Records from a dataset:
=======

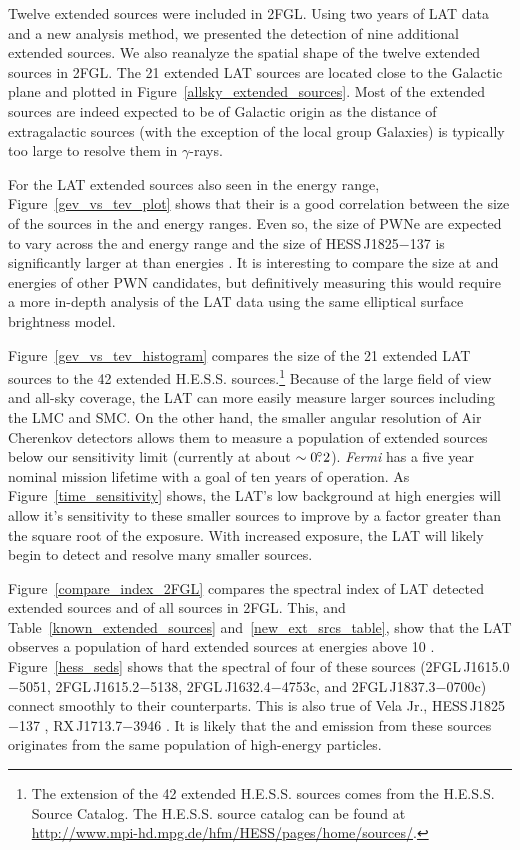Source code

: \documentclass[12pt,preprint]{aastex}
\newcommand{\gev}{\text{GeV}\xspace}
\newcommand{\tev}{\text{TeV}\xspace}
\newcommand{\fermi}{\textit{Fermi}\xspace}
\newcommand{\hl}[1]{#1}
\begin{document}
\hl{
Twelve extended sources were included in 2FGL.  Using two years of
LAT data and a new analysis method, we presented the detection of
nine additional extended sources. We also reanalyze the spatial
shape of the twelve extended sources in 2FGL.  The 21 extended
LAT sources are located close to the Galactic plane and plotted in
Figure~\ref{allsky_extended_sources}.  Most of the extended sources are
indeed expected to be of Galactic origin as the distance of extragalactic
sources (with the exception of the local group Galaxies) is typically too
large to resolve them in $\gamma$-rays.

For the LAT extended sources also seen in the \tev energy range,
Figure~\ref{gev_vs_tev_plot} shows that their is a good correlation
between the size of the sources in the \gev and \tev energy ranges. Even
so, the size of PWNe are expected to vary across the \gev and \tev
energy range and the size of HESS\,J1825$-$137 is significantly larger at
\gev than \tev energies \citep{fermi_hess_j1825}.  It is interesting to
compare the size at \gev and \tev energies
of other PWN candidates, but definitively
measuring this would require a more in-depth analysis of the LAT data
using the same elliptical surface brightness model.

Figure~\ref{gev_vs_tev_histogram} compares the size of the 21 extended
LAT sources to the 42 extended H.E.S.S. sources.\footnote{The 
\tev extension of
the 42 extended H.E.S.S. sources comes from the H.E.S.S. Source
Catalog. The H.E.S.S. source catalog can be found at \url{http://www.mpi-hd.mpg.de/hfm/HESS/pages/home/sources/}.}
Because of the large
field of view and all-sky coverage, the LAT can more easily measure
larger sources including the LMC and SMC.  On the other hand, the smaller
angular resolution of Air Cherenkov detectors allows them to measure a
population of extended sources below our sensitivity limit (currently at
about $\sim0\mbox{$.\!\!^\circ$}2$).  \fermi has a five year nominal mission lifetime with
a goal of ten years of operation.  As Figure~\ref{time_sensitivity} shows,
the LAT's low background at high energies will allow it's sensitivity to
these smaller sources to improve by a factor greater than the square root
of the exposure.  With increased exposure, the LAT will likely begin to
detect and resolve many smaller \tev sources.

Figure~\ref{compare_index_2FGL} compares the spectral index
of LAT detected extended sources and of all sources in 2FGL. This,
and Table~\ref{known_extended_sources} and~\ref{new_ext_srcs_table},
show that the LAT observes a population of hard extended sources at
energies above 10 \gev.  Figure~\ref{hess_seds} shows that the
\gev spectral of
four of these sources (2FGL\,J1615.0$-$5051, 2FGL\,J1615.2$-$5138,
2FGL\,J1632.4$-$4753c, and 2FGL\,J1837.3$-$0700c)  
connect smoothly to their \tev counterparts. This is also true of Vela
Jr., HESS\,J1825$-$137 \citep{fermi_hess_j1825}, RX\,J1713.7$-$3946
\citep{rx_j1713_lat}.  It is likely that the \gev and \tev emission
from these sources originates from the same population of high-energy
particles.

}
\end{document}
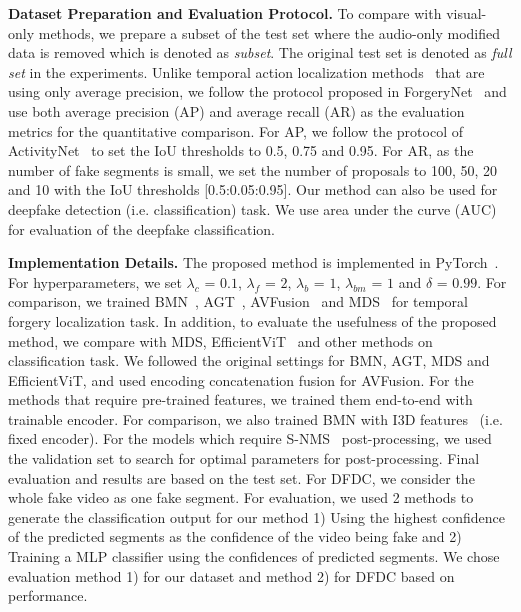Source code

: \documentclass[conference, a4paper]{IEEEtran}
\makeatletter
\newcommand*{\ie}{i.e.\@\xspace}
\makeatother
\begin{document}
\noindent \textbf{Dataset Preparation and Evaluation Protocol.} To compare with visual-only methods, we prepare a subset of the test set where the audio-only modified data is removed which is denoted as \textit{subset}. The original test set is denoted as \textit{full set} in the experiments. Unlike temporal action localization methods~\cite{liu_multi-shot_2021, nawhal_activity_2021} that are using only average precision, we follow the protocol proposed in  ForgeryNet~\cite{he_forgerynet_2021} and use both average precision (AP) and average recall (AR) as the evaluation metrics for the quantitative comparison. For AP, we follow the protocol of ActivityNet~\cite{caba_heilbron_activitynet_2015} to set the IoU thresholds to 0.5, 0.75 and 0.95. For AR, as the number of fake segments is small, we set the number of proposals to 100, 50, 20 and 10 with the IoU thresholds [0.5:0.05:0.95]. Our method can also be used for deepfake detection (\ie classification) task. We use area under the curve (AUC) for evaluation of the deepfake classification.

\noindent \textbf{Implementation Details.} The proposed method is implemented in PyTorch~\cite{paszke_pytorch_2019}. For hyperparameters, we set $\lambda_c$ = $0.1$, $\lambda_f$ = $2$, $\lambda_b$ = $1$, $\lambda_{bm}$ = $1$ and $\delta$ = $0.99$. For comparison, we trained BMN~\cite{lin_bmn_2019}, AGT~\cite{nawhal_activity_2021}, AVFusion~\cite{bagchi_hear_2021} and MDS~\cite{chugh_not_2020} for temporal forgery localization task. In addition, to evaluate the usefulness of the proposed method, we compare with MDS, EfficientViT~\cite{coccomini_combining_2022} and other methods on classification task. We followed the original settings for BMN, AGT, MDS and EfficientViT, and used encoding concatenation fusion for AVFusion. For the methods that require pre-trained features, we trained them end-to-end with trainable encoder. For comparison, we also trained BMN with I3D features~\cite{carreira_quo_2017} (\ie fixed encoder). For the models which require S-NMS~\cite{bodla_soft-nms_2017} post-processing, we used the validation set to search for optimal parameters for post-processing. Final evaluation and results are based on the test set. For DFDC, we consider the whole fake video as one fake segment. For evaluation, we used 2 methods to generate the classification output for our method 1) Using the highest confidence of the predicted segments as the confidence of the video being fake and 2) Training a MLP classifier using the confidences of predicted segments. We chose evaluation method 1) for our dataset and method 2) for DFDC based on performance.
\end{document}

=======

WHAT IS EXPECTED ::
Please extract exactly the lines of the data, from the first through the line containing "nine additional extended", and add no pictures to the copy.

SOLUTION TO THE PROBLEM ::
Source code

: \documentclass[12pt,preprint]{aastex}
\newcommand{\gev}{\text{GeV}\xspace}
\newcommand{\tev}{\text{TeV}\xspace}
\newcommand{\fermi}{\textit{Fermi}\xspace}
\newcommand{\hl}[1]{#1}
\begin{document}
\hl{
Twelve extended sources were included in 2FGL.  Using two years of
LAT data and a new analysis method, we presented the detection of
nine additional extended sources. We also reanalyze the spatial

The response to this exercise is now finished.